12. Large Scale Transfer Learning applied to X-Ray based COVID-19 diagnostics

 

Jenia Jitsev, Mehdi Cherti

Blog post – Jenia Jitsev, Mehdi Cherti

 

Cross-Sectional Team Deep Learning residing at Juelich Supercomputing Center (JSC), Helmholtz Research Center Juelich (FZJ), Germany, deals with learning algorithms that are able to transfer or generalize well across different datasets, conditions and tasks in largely unsupervised, self-organized manner. Long term goal is to build generic cross-domain models that can be trained to handle and perform well on a very broad range of conditions and tasks, and do so continually, without ever stopping to learn if a new task, condition or dataset comes up that was not experienced before, which is also known as continual learning. Another focus is on large-scale pre-training, which uses supercomputers to enable training on very large datasets in a reasonable amount of time.

What is the data science project’s research question? In the project we attempt to devise large scale pre-training such that models pre-trained on large conventional datasets like ImageNet-1k, ImageNet-21k or large medical imaging datasets like CheXpert, MMC-CXR, PadChest or combinations of those can be used for fast and robust transfer to different smaller, specific medical imaging datasets. We envisage different network architectures and networks sizes during pre-training, as well as different schemes for pre-training – supervised or unsupervised, e.g. based on contrastive losses. As a use case for transfer, we take COVID-19 related X-Ray imaging datasets like COVIDx.

What data will be worked on? We work with publicly available large natural images datasets like ImageNet-1k and ImageNet-21k, and with publicly available large X-Ray medical images datasets like MIMIC-CXR, CheXpert, and PadChest.

What tasks will this project involve?  Project will involve setting up deep learning training and transfer routines which involves different network architectures, testing those with respect to their transfer performance on a target dataset shown after large-scale pre-training. This requires coding of respective training routines, running and evaluating distributed training of deep learning networks on a supercomputer (JUWELS Booster, ca. 3700 A100 GPUs)

What makes this project interesting to work on? The project has at least two aspects that are of general value and interest for frontiers of deep learning research. One is the aspect of transfer learning, that is a general problem how models trained on a particular set of data can successfully cope with new datasets that may be much smaller than those used for previous learning, or pre-training, also benefiting from the knowledge acquired in large-scale pre-training phase, for instance by being able to adapt to new dataset very quickly in few-shot or even zero-shot manner. This is also related to general question of how to achieve strong generalization when learning from data, either in supervised or unsupervised fashion. The other aspect is that of training models in distributed fashion on a supercomputer, which helps to speed up experiments that otherwise would be too long to execute on a usual machine. Those aspects are of generic interest. Specific to this project in addition, there is a part involving handling different medical X-Ray image datasets, and even more specifically, datasets containing X-Ray lung images of COVID-19 patients like COVIDx.

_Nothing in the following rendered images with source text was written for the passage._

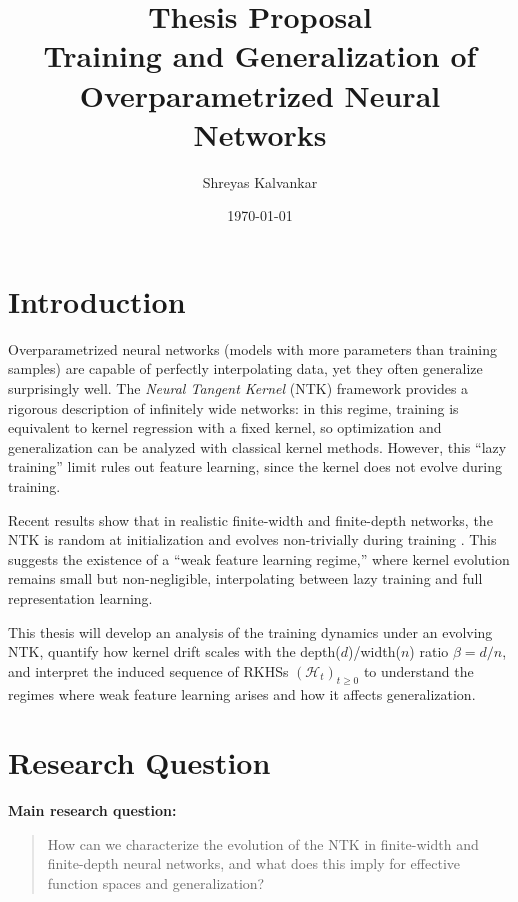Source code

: \documentclass[11pt,a4paper]{article}
\title{Thesis Proposal \\[0.5em]
Training and Generalization of Overparametrized Neural Networks}
\author{Shreyas Kalvankar}
\date{\today}
\begin{document}
\maketitle

\section{Introduction}
Overparametrized neural networks (models with more parameters than training
samples) are capable of perfectly interpolating data, yet they often generalize
surprisingly well. The \emph{Neural Tangent Kernel} (NTK) framework
\citep{jacot2018ntk,lee2020wide} provides a rigorous description of infinitely
wide networks: in this regime, training is equivalent to kernel regression with
a fixed kernel, so optimization and generalization can be analyzed with
classical kernel methods. However, this ``lazy training'' limit rules out
feature learning, since the kernel does not evolve during training.

Recent results show that in realistic finite-width and finite-depth networks,
the NTK is random at initialization and evolves non-trivially during training
\citep{haninNica2019finite}. This suggests the existence of a ``weak feature
learning regime,'' where kernel evolution remains small but non-negligible,
interpolating between lazy training and full representation learning.

This thesis will develop an analysis of the training dynamics under an evolving
NTK, quantify how kernel drift scales with the depth($d$)/width($n$) ratio $\beta=d/n$,
and interpret the induced sequence of RKHSs $(\mathcal H_t)_{t\geq0}$ to
understand the regimes where weak feature learning arises and how it affects
generalization.

\section{Research Question}
\textbf{Main research question:}
\begin{quote}
	How can we characterize the evolution of the NTK in finite-width and finite-depth neural networks, and what does this imply for effective function spaces and generalization?
\end{quote}
\end{document}
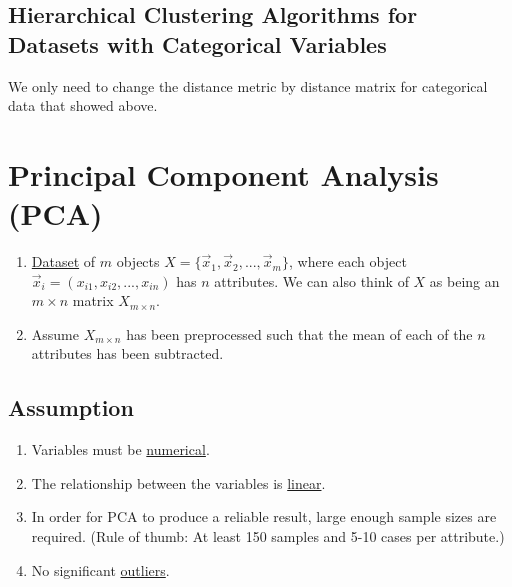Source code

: \documentclass[11pt]{elegantbook}
\begin{document}
\section{Hierarchical Clustering Algorithms for Datasets with Categorical Variables}
We only need to change the distance metric by distance matrix for categorical data that showed above.


\chapter{Principal Component Analysis (PCA)}
\begin{enumerate}[$\bullet$]
    \item \underline{Dataset} of $m$ objects $X=\{\vec{x}_1,\vec{x}_2,...,\vec{x}_m\}$, where each object $\vec{x}_i=(x_{i1},x_{i2},...,x_{in})$ has $n$ attributes. We can also think of $X$ as being an $m\times n$ matrix $X_{m\times n}$.
    \item Assume $X_{m\times n}$ has been preprocessed such that the mean of each of the $n$ attributes has been subtracted.
\end{enumerate}
\section{Assumption}
\begin{enumerate}
    \item Variables must be \underline{numerical}.
    \item The relationship between the variables is \underline{linear}.
    \item In order for PCA to produce a reliable result, large enough sample sizes are required. (Rule of thumb: At least 150 samples and 5-10 cases per attribute.)
    \item No significant \underline{outliers}.
\end{enumerate}
\end{document}

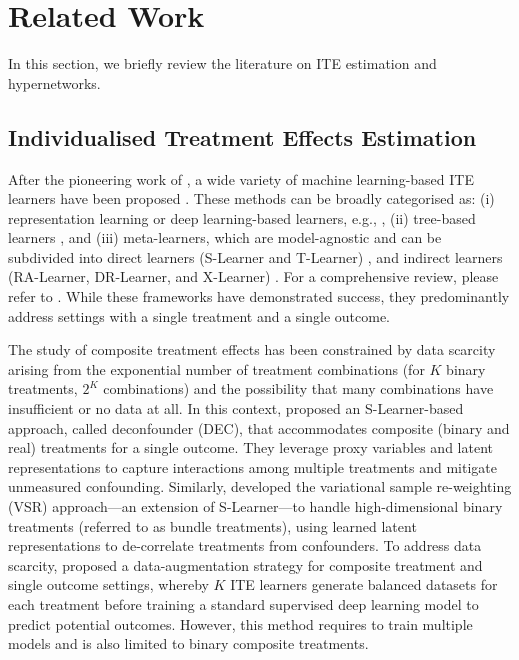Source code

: \section{Related Work}
\label{sec_related_work}
In this section, we briefly review the literature on ITE estimation and hypernetworks.

\subsection{Individualised Treatment Effects Estimation}
\label{subsec_ITE}
After the pioneering work of \cite{johansson2016learning}, a wide variety of machine learning-based ITE learners have been proposed \cite{bica2021real}. These methods can be broadly categorised as: (i) representation learning or deep learning-based learners, e.g., \cite{curth2021inductive,shalit2017estimating,hassanpour2019counterfactual,hassanpour2019learning,chauhan2023adversarial,chauhan2024dynamic}, (ii) tree-based learners \cite{athey2019estimating}, and (iii) meta-learners, which are model-agnostic and can be subdivided into direct learners (S-Learner and T-Learner) \cite{kunzel2019metalearners}, and indirect learners (RA-Learner, DR-Learner, and X-Learner) \cite{kennedy2023towards,curth2021nonparametric,kunzel2019metalearners}. For a comprehensive review, please refer to \cite{Curth2024Machine}. While these frameworks have demonstrated success, they predominantly address settings with a single treatment and a single outcome.

The study of composite treatment effects has been constrained by data scarcity arising from the exponential number of treatment combinations (for $K$ binary treatments, $2^K$ combinations) and the possibility that many combinations have insufficient or no data at all. In this context, \cite{wang2019blessings} proposed an S-Learner-based approach, called deconfounder (DEC), that accommodates composite (binary and real) treatments for a single outcome. They leverage proxy variables and latent representations to capture interactions among multiple treatments and mitigate unmeasured confounding. Similarly, \cite{zou2020counterfactual} developed the variational sample re-weighting (VSR) approach—an extension of S-Learner—to handle high-dimensional binary treatments (referred to as bundle treatments), using learned latent representations to de-correlate treatments from confounders. To address data scarcity, \cite{qian2021estimating} proposed a data-augmentation strategy for composite treatment and single outcome settings, whereby $K$ ITE learners generate balanced datasets for each treatment before training a standard supervised deep learning model to predict potential outcomes. However, this method requires to train multiple models and is also limited to binary composite treatments.

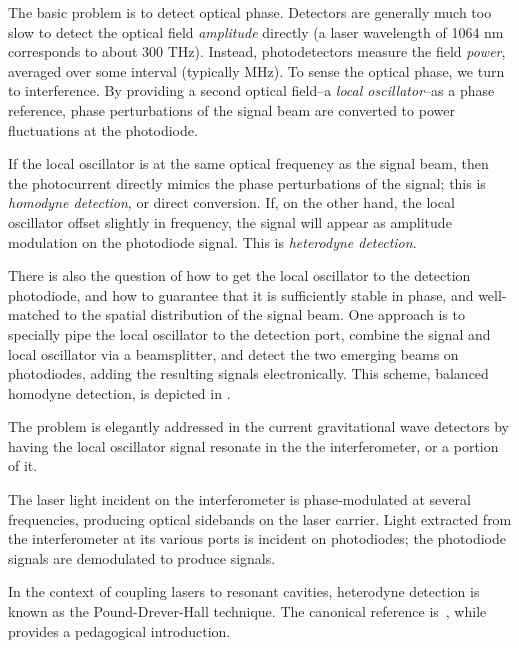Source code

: \label{chapter3}
{}

The basic problem is to detect optical phase.  Detectors are generally
much too slow to detect the optical field \emph{amplitude} directly (a
laser wavelength of 1064 nm corresponds to about 300 THz).  Instead,
photodetectors measure the field \emph{power}, averaged over some
interval (typically MHz).  To sense the optical phase, we turn to
interference.  By providing a second optical field--a \emph{local
  oscillator}--as a phase reference, phase perturbations of the signal
beam are converted to power fluctuations at the photodiode.  

If the local oscillator is at the same optical frequency as the signal
beam, then the photocurrent directly mimics the phase perturbations of
the signal; this is \emph{homodyne detection}, or direct conversion.
If, on the other hand, the local oscillator offset slightly in
frequency, the signal will appear as amplitude modulation on the
photodiode signal.  This is \emph{heterodyne detection}.

There is also the question of how to get the local oscillator to the
detection photodiode, and how to guarantee that it is sufficiently
stable in phase, and well-matched to the spatial distribution of the
signal beam.  One approach is to specially pipe the local oscillator
to the detection port, combine the signal and local oscillator via a
beamsplitter, and detect the two emerging beams on photodiodes, adding
the resulting signals electronically.  This scheme, balanced homodyne
detection, is depicted in .

The problem is elegantly addressed in the current gravitational wave
detectors by having the local oscillator signal resonate in the the
interferometer, or a portion of it.


The laser light incident on the interferometer is phase-modulated at
several frequencies, producing optical sidebands on the laser carrier.
Light extracted from the interferometer at its various ports is
incident on photodiodes; the photodiode signals are demodulated to
produce signals.


In the context of coupling lasers to resonant cavities, heterodyne
detection is known as the Pound-Drever-Hall technique.  The canonical
reference is~\cite{Drever1983Laser}, while
\cite{Black2001Introduction} provides a pedagogical introduction.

What is the expected outcome? Contribution to research paper, Contribution to software development

What infrastructure, programs and tools will be used? Can they be used remotely?  The project can be pursued remotely via access to supercomputing facilities at Juelich Supercomputing Center (JSC). Supercomputing facilities at JSC, where the lab is hosted, offer supercomputing machines like the newly installed JUWELS Booster, featuring ca. 3700 new generation NVIDIA A100 GPU accelerators, which allows conducting training and transfer experiments at very large scale. In addition, there are already publicly available large-scale natural image (ImageNet-1k, ImageNet-21k) and medical imaging datasets (MIMIC-CXR, NIH ChestX-ray14, PadChest, RSNA Pneumonia, CheXpert) that offer the right data basis amounting together to more than 850.000 relevant medical images to conduct such large-scale medical imaging model pre-training. Computing time budget is available to use the the supercomputer, which can be accessed remotely with ease. The libraries required for model and software development are TensorFlow, PyTorch and Horovod (for distributed training in data parallel regime).

What skills are necessary for this project? Data analytics / statistics, Data mining / Machine learning, Deep learning, High-performance computing

Is the data open source? Yes

Interested candidates should be at Phd level . Jenia Jitsev and Mehdi Chert are looking for 2 visiting scientists, working on the project together with the team.